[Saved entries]

↓↓↓

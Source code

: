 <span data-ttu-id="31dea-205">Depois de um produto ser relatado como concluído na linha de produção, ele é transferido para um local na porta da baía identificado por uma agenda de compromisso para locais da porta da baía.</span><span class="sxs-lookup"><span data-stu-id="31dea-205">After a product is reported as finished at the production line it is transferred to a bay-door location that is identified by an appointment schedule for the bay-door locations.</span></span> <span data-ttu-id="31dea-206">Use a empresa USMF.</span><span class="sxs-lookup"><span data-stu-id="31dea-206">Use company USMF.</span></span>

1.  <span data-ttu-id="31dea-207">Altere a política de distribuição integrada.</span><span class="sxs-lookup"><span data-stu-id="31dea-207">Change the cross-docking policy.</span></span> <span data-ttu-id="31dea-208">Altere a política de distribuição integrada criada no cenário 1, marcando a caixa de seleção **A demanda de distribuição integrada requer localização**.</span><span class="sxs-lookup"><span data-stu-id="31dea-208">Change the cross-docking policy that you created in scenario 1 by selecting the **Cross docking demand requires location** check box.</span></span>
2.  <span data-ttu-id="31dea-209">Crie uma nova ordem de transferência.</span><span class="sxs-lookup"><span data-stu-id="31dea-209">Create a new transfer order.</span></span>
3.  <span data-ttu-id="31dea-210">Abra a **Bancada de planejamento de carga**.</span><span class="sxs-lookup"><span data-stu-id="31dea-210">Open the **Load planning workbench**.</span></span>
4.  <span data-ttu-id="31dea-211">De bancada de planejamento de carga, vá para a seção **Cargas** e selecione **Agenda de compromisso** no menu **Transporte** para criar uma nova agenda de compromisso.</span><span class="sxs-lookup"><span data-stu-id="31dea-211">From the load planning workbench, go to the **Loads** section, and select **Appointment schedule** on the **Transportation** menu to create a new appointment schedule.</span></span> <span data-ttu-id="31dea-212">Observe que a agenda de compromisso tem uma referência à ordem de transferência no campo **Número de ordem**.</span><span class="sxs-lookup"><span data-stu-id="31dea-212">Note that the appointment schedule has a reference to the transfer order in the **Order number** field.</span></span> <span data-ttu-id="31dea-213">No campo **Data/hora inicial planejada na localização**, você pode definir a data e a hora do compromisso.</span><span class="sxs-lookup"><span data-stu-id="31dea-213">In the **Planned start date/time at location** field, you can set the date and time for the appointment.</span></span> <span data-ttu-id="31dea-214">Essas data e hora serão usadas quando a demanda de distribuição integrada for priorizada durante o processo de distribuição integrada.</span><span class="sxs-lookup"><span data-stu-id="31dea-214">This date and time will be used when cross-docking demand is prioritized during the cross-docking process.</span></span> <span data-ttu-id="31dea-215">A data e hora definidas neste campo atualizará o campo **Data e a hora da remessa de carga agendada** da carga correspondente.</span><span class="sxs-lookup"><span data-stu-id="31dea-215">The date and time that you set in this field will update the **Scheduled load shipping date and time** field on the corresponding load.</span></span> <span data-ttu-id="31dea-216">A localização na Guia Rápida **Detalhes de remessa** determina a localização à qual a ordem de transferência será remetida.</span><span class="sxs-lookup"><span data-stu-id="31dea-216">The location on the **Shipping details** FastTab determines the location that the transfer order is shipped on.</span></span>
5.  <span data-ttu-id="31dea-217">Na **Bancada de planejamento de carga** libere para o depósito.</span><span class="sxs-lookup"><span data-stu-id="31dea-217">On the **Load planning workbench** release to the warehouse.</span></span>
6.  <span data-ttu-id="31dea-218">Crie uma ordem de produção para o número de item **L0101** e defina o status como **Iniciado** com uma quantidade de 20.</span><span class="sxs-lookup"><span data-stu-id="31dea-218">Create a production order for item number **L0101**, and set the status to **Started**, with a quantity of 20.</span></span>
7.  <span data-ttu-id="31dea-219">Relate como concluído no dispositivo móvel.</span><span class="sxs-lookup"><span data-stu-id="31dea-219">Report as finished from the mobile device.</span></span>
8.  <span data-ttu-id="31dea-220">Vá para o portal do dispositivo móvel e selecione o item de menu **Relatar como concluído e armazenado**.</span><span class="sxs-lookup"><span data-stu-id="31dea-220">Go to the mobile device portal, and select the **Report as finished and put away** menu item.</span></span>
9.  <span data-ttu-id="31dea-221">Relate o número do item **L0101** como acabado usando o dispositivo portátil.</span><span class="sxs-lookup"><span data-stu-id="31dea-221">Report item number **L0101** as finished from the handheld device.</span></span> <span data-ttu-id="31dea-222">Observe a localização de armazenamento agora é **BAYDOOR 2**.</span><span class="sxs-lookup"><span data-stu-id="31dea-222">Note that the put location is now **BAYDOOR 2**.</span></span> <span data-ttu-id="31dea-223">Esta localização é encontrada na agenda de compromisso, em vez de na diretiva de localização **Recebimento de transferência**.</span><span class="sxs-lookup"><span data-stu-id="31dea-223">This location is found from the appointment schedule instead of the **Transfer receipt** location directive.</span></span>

↑↑↑

#### Task requirements
The lines above should be duplicated exactly.

#### Written answer
Source code

: <span data-ttu-id="31dea-205">Depois de um produto ser relatado como concluído na linha de produção, ele é transferido para um local na porta da baía identificado por uma agenda de compromisso para locais da porta da baía.</span><span class="sxs-lookup"><span data-stu-id="31dea-205">After a product is reported as finished at the production line it is transferred to a bay-door location that is identified by an appointment schedule for the bay-door locations.</span></span> <span data-ttu-id="31dea-206">Use a empresa USMF.</span><span class="sxs-lookup"><span data-stu-id="31dea-206">Use company USMF.</span></span>

1.  <span data-ttu-id="31dea-207">Altere a política de distribuição integrada.</span><span class="sxs-lookup"><span data-stu-id="31dea-207">Change the cross-docking policy.</span></span> <span data-ttu-id="31dea-208">Altere a política de distribuição integrada criada no cenário 1, marcando a caixa de seleção **A demanda de distribuição integrada requer localização**.</span><span class="sxs-lookup"><span data-stu-id="31dea-208">Change the cross-docking policy that you created in scenario 1 by selecting the **Cross docking demand requires location** check box.</span></span>
2.  <span data-ttu-id="31dea-209">Crie uma nova ordem de transferência.</span><span class="sxs-lookup"><span data-stu-id="31dea-209">Create a new transfer order.</span></span>
3.  <span data-ttu-id="31dea-210">Abra a **Bancada de planejamento de carga**.</span><span class="sxs-lookup"><span data-stu-id="31dea-210">Open the **Load planning workbench**.</span></span>
4.  <span data-ttu-id="31dea-211">De bancada de planejamento de carga, vá para a seção **Cargas** e selecione **Agenda de compromisso** no menu **Transporte** para criar uma nova agenda de compromisso.</span><span class="sxs-lookup"><span data-stu-id="31dea-211">From the load planning workbench, go to the **Loads** section, and select **Appointment schedule** on the **Transportation** menu to create a new appointment schedule.</span></span> <span data-ttu-id="31dea-212">Observe que a agenda de compromisso tem uma referência à ordem de transferência no campo **Número de ordem**.</span><span class="sxs-lookup"><span data-stu-id="31dea-212">Note that the appointment schedule has a reference to the transfer order in the **Order number** field.</span></span> <span data-ttu-id="31dea-213">No campo **Data/hora inicial planejada na localização**, você pode definir a data e a hora do compromisso.</span><span class="sxs-lookup"><span data-stu-id="31dea-213">In the **Planned start date/time at location** field, you can set the date and time for the appointment.</span></span> <span data-ttu-id="31dea-214">Essas data e hora serão usadas quando a demanda de distribuição integrada for priorizada durante o processo de distribuição integrada.</span><span class="sxs-lookup"><span data-stu-id="31dea-214">This date and time will be used when cross-docking demand is prioritized during the cross-docking process.</span></span> <span data-ttu-id="31dea-215">A data e hora definidas neste campo atualizará o campo **Data e a hora da remessa de carga agendada** da carga correspondente.</span><span class="sxs-lookup"><span data-stu-id="31dea-215">The date and time that you set in this field will update the **Scheduled load shipping date and time** field on the corresponding load.</span></span> <span data-ttu-id="31dea-216">A localização na Guia Rápida **Detalhes de remessa** determina a localização à qual a ordem de transferência será remetida.</span><span class="sxs-lookup"><span data-stu-id="31dea-216">The location on the **Shipping details** FastTab determines the location that the transfer order is shipped on.</span></span>
5.  <span data-ttu-id="31dea-217">Na **Bancada de planejamento de carga** libere para o depósito.</span><span class="sxs-lookup"><span data-stu-id="31dea-217">On the **Load planning workbench** release to the warehouse.</span></span>
6.  <span data-ttu-id="31dea-218">Crie uma ordem de produção para o número de item **L0101** e defina o status como **Iniciado** com uma quantidade de 20.</span><span class="sxs-lookup"><span data-stu-id="31dea-218">Create a production order for item number **L0101**, and set the status to **Started**, with a quantity of 20.</span></span>
7.  <span data-ttu-id="31dea-219">Relate como concluído no dispositivo móvel.</span><span class="sxs-lookup"><span data-stu-id="31dea-219">Report as finished from the mobile device.</span></span>
8.  <span data-ttu-id="31dea-220">Vá para o portal do dispositivo móvel e selecione o item de menu **Relatar como concluído e armazenado**.</span><span class="sxs-lookup"><span data-stu-id="31dea-220">Go to the mobile device portal, and select the **Report as finished and put away** menu item.</span></span>
9.  <span data-ttu-id="31dea-221">Relate o número do item **L0101** como acabado usando o dispositivo portátil.</span><span class="sxs-lookup"><span data-stu-id="31dea-221">Report item number **L0101** as finished from the handheld device.</span></span> <span data-ttu-id="31dea-222">Observe a localização de armazenamento agora é **BAYDOOR 2**.</span><span class="sxs-lookup"><span data-stu-id="31dea-222">Note that the put location is now **BAYDOOR 2**.</span></span> <span data-ttu-id="31dea-223">Esta localização é encontrada na agenda de compromisso, em vez de na diretiva de localização **Recebimento de transferência**.</span><span class="sxs-lookup"><span data-stu-id="31dea-223">This location is found from the appointment schedule instead of the **Transfer receipt** location directive.</span></span>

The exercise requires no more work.